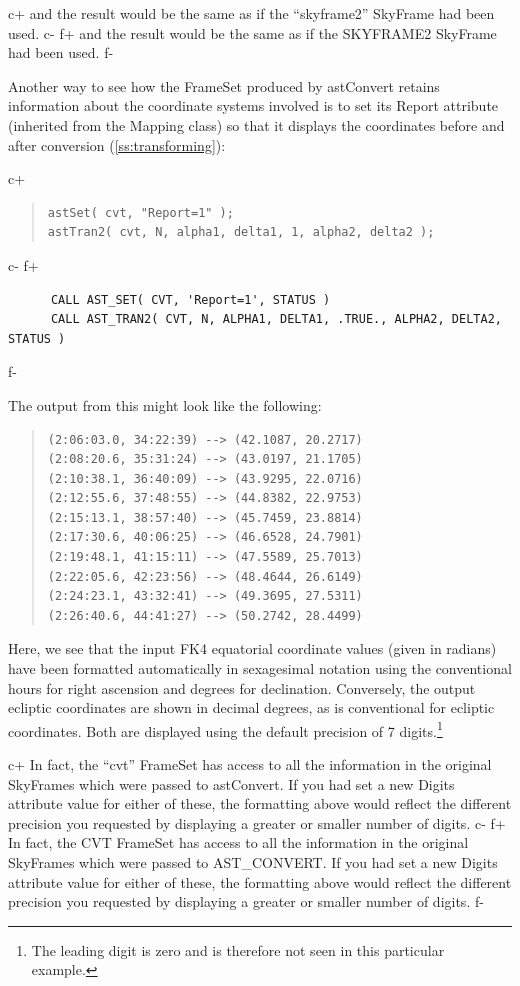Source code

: \documentclass[twoside,11pt]{article}
\newcommand{\secref}[1]{\S\ref{#1}}
\renewcommand{\secref}[1]{\ref{#1}}
\begin{document}
c+
and the result would be the same as if the ``skyframe2'' SkyFrame had
been used.
c-
f+
and the result would be the same as if the SKYFRAME2 SkyFrame had been
used.
f-

Another way to see how the FrameSet produced by astConvert retains
information about the coordinate systems involved is to set its Report
attribute (inherited from the Mapping class) so that it displays the
coordinates before and after conversion (\secref{ss:transforming}):

c+
\begin{quote}
\small
\begin{verbatim}
astSet( cvt, "Report=1" );
astTran2( cvt, N, alpha1, delta1, 1, alpha2, delta2 );
\end{verbatim}
\normalsize
\end{quote}
c-
f+
\small
\begin{verbatim}
      CALL AST_SET( CVT, 'Report=1', STATUS )
      CALL AST_TRAN2( CVT, N, ALPHA1, DELTA1, .TRUE., ALPHA2, DELTA2, STATUS )
\end{verbatim}
\normalsize
f-

The output from this might look like the following:

\begin{quote}
\begin{verbatim}
(2:06:03.0, 34:22:39) --> (42.1087, 20.2717)
(2:08:20.6, 35:31:24) --> (43.0197, 21.1705)
(2:10:38.1, 36:40:09) --> (43.9295, 22.0716)
(2:12:55.6, 37:48:55) --> (44.8382, 22.9753)
(2:15:13.1, 38:57:40) --> (45.7459, 23.8814)
(2:17:30.6, 40:06:25) --> (46.6528, 24.7901)
(2:19:48.1, 41:15:11) --> (47.5589, 25.7013)
(2:22:05.6, 42:23:56) --> (48.4644, 26.6149)
(2:24:23.1, 43:32:41) --> (49.3695, 27.5311)
(2:26:40.6, 44:41:27) --> (50.2742, 28.4499)
\end{verbatim}
\end{quote}

Here, we see that the input FK4 equatorial coordinate values (given in
radians) have been formatted automatically in sexagesimal notation
using the conventional hours for right ascension and degrees for
declination. Conversely, the output ecliptic coordinates are shown in
decimal degrees, as is conventional for ecliptic coordinates. Both are
displayed using the default precision of 7 digits.\footnote{The
leading digit is zero and is therefore not seen in this particular
example.}

c+
In fact, the ``cvt'' FrameSet has access to all the information in the
original SkyFrames which were passed to astConvert. If you had set a
new Digits attribute value for either of these, the formatting above
would reflect the different precision you requested by displaying a
greater or smaller number of digits.
c-
f+
In fact, the CVT FrameSet has access to all the information in the
original SkyFrames which were passed to AST\_CONVERT. If you had set a
new Digits attribute value for either of these, the formatting above
would reflect the different precision you requested by displaying a
greater or smaller number of digits.
f-
\end{document}
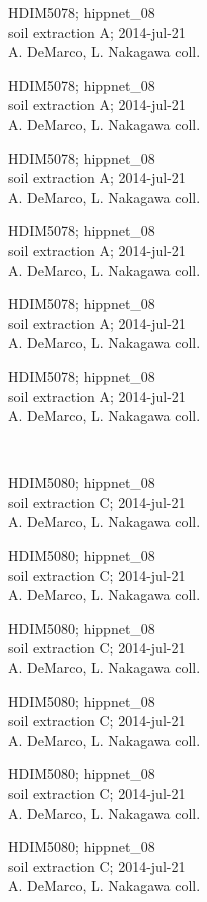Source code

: \documentclass[2pt]{extarticle}
\begin{document}
\noindent
\parbox{0.16\textwidth}{\tiny \raggedright \rule[-0.3\baselineskip]{0pt}{10pt}HDIM5078; hippnet\_08\\ soil extraction A; 2014-jul-21\\ A. DeMarco, L. Nakagawa coll.}
\parbox{0.16\textwidth}{\tiny \raggedright \rule[-0.3\baselineskip]{0pt}{10pt}HDIM5078; hippnet\_08\\ soil extraction A; 2014-jul-21\\ A. DeMarco, L. Nakagawa coll.}
\parbox{0.16\textwidth}{\tiny \raggedright \rule[-0.3\baselineskip]{0pt}{10pt}HDIM5078; hippnet\_08\\ soil extraction A; 2014-jul-21\\ A. DeMarco, L. Nakagawa coll.}
\parbox{0.16\textwidth}{\tiny \raggedright \rule[-0.3\baselineskip]{0pt}{10pt}HDIM5078; hippnet\_08\\ soil extraction A; 2014-jul-21\\ A. DeMarco, L. Nakagawa coll.}
\parbox{0.16\textwidth}{\tiny \raggedright \rule[-0.3\baselineskip]{0pt}{10pt}HDIM5078; hippnet\_08\\ soil extraction A; 2014-jul-21\\ A. DeMarco, L. Nakagawa coll.}
\parbox{0.16\textwidth}{\tiny \raggedright \rule[-0.3\baselineskip]{0pt}{10pt}HDIM5078; hippnet\_08\\ soil extraction A; 2014-jul-21\\ A. DeMarco, L. Nakagawa coll.} \\ 
\vspace{0.001in} 

\noindent
\parbox{0.16\textwidth}{\tiny \raggedright \rule[-0.3\baselineskip]{0pt}{10pt}HDIM5080; hippnet\_08\\ soil extraction C; 2014-jul-21\\ A. DeMarco, L. Nakagawa coll.}
\parbox{0.16\textwidth}{\tiny \raggedright \rule[-0.3\baselineskip]{0pt}{10pt}HDIM5080; hippnet\_08\\ soil extraction C; 2014-jul-21\\ A. DeMarco, L. Nakagawa coll.}
\parbox{0.16\textwidth}{\tiny \raggedright \rule[-0.3\baselineskip]{0pt}{10pt}HDIM5080; hippnet\_08\\ soil extraction C; 2014-jul-21\\ A. DeMarco, L. Nakagawa coll.}
\parbox{0.16\textwidth}{\tiny \raggedright \rule[-0.3\baselineskip]{0pt}{10pt}HDIM5080; hippnet\_08\\ soil extraction C; 2014-jul-21\\ A. DeMarco, L. Nakagawa coll.}
\parbox{0.16\textwidth}{\tiny \raggedright \rule[-0.3\baselineskip]{0pt}{10pt}HDIM5080; hippnet\_08\\ soil extraction C; 2014-jul-21\\ A. DeMarco, L. Nakagawa coll.}
\parbox{0.16\textwidth}{\tiny \raggedright \rule[-0.3\baselineskip]{0pt}{10pt}HDIM5080; hippnet\_08\\ soil extraction C; 2014-jul-21\\ A. DeMarco, L. Nakagawa coll.} \\ 
\vspace{0.001in} 
\end{document}
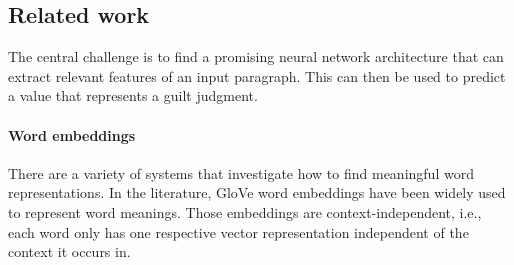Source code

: \documentclass[11pt,a4paper]{article}
\begin{document}



\subsection{Related work}

The central challenge is to find a promising neural network architecture that can extract relevant features of an input paragraph. This can then be used to predict a value that represents a guilt judgment.

\paragraph{Word embeddings}
There are a variety of systems that investigate how to find meaningful word representations. In the literature, GloVe word embeddings \citep{Pennington:2014} have been widely used to represent word meanings. Those embeddings are context-independent, i.e., each word only has one respective vector representation independent of the context it occurs in.
\end{document}
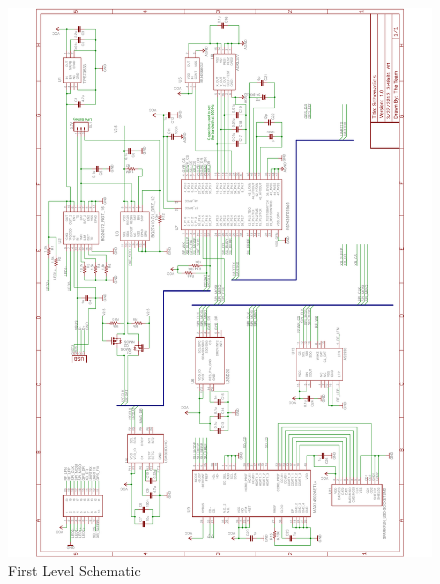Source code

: \begin{figure}[H]
\centering
	\includegraphics[width=\textwidth]{img/FirstLevelSchematics}
	\caption{First Level Schematic \label{fig:firstLevel}}
\end{figure}

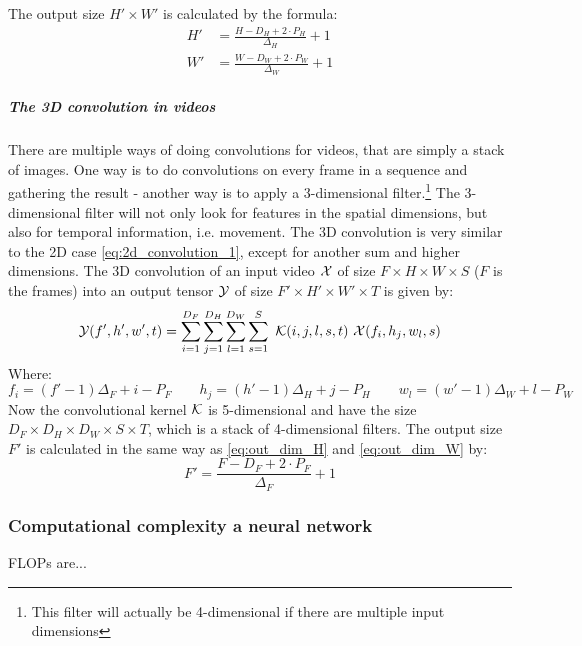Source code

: The output size $H' \times W'$ is calculated by the formula:
\begin{align}
    H' &= \frac{H - D_H + 2\cdot P_H}{\Delta_H} + 1 \label{eq:out_dim_H}\\
    W' &= \frac{W - D_W + 2\cdot P_W}{\Delta_W} + 1 \label{eq:out_dim_W}
\end{align}
\subparagraph{The 3D convolution in videos}
There are multiple ways of doing convolutions for videos, that are simply a stack of images. One way is to do convolutions on every frame in a sequence and gathering the result - another way is to apply a 3-dimensional filter.\footnote{This filter will actually be 4-dimensional if there are multiple input dimensions} The 3-dimensional filter will not only look for features in the spatial dimensions, but also for temporal information, i.e. movement. The 3D convolution is very similar to the 2D case \eqref{eq:2d_convolution_1}, except for another sum and higher dimensions. The 3D convolution of an input video $\mathcal{X}$ of size $F\times H \times W \times S$ ($F$ is the frames) into an output tensor $\mathcal{Y}$ of size $F'\times H' \times W' \times T$ is given by:
\begin{equation}
    \tensor{Y}(f', h', w', t) = \sum_{i=1}^{D_F} \sum_{j=1}^{D_H} \sum_{l=1}^{D_W} \sum_{s=1}^{S} \ \tensor{K}(i, j, l, s, t) \ \tensor{X}(f_i, h_j, w_l, s)
\end{equation}
Where:
\begin{equation}
    f_i = \left(f' - 1\right) \Delta_F + i - P_F \qquad h_j =  \left(h' - 1\right) \Delta_H + j - P_H \qquad w_l =  \left(w' - 1\right) \Delta_W + l - P_W
\end{equation}
Now the convolutional kernel $\mathcal{K}$ is 5-dimensional and have the size $D_F \times D_H \times D_W \times S \times T$, which is a stack of 4-dimensional filters. The output size $F'$ is calculated in the same way as \eqref{eq:out_dim_H} and \eqref{eq:out_dim_W} by:
\begin{equation}
    F' = \frac{F - D_F + 2\cdot P_F}{\Delta_F} + 1
\end{equation}

\subsubsection{Computational complexity a neural network}
FLOPs are...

→ **Task description**:
Please go through the data above and copy every line that has the word "conventional".

→ **Solution**:
using the conventional hours for right ascension and degrees for
decimal degrees, as is conventional for ecliptic coordinates. Both are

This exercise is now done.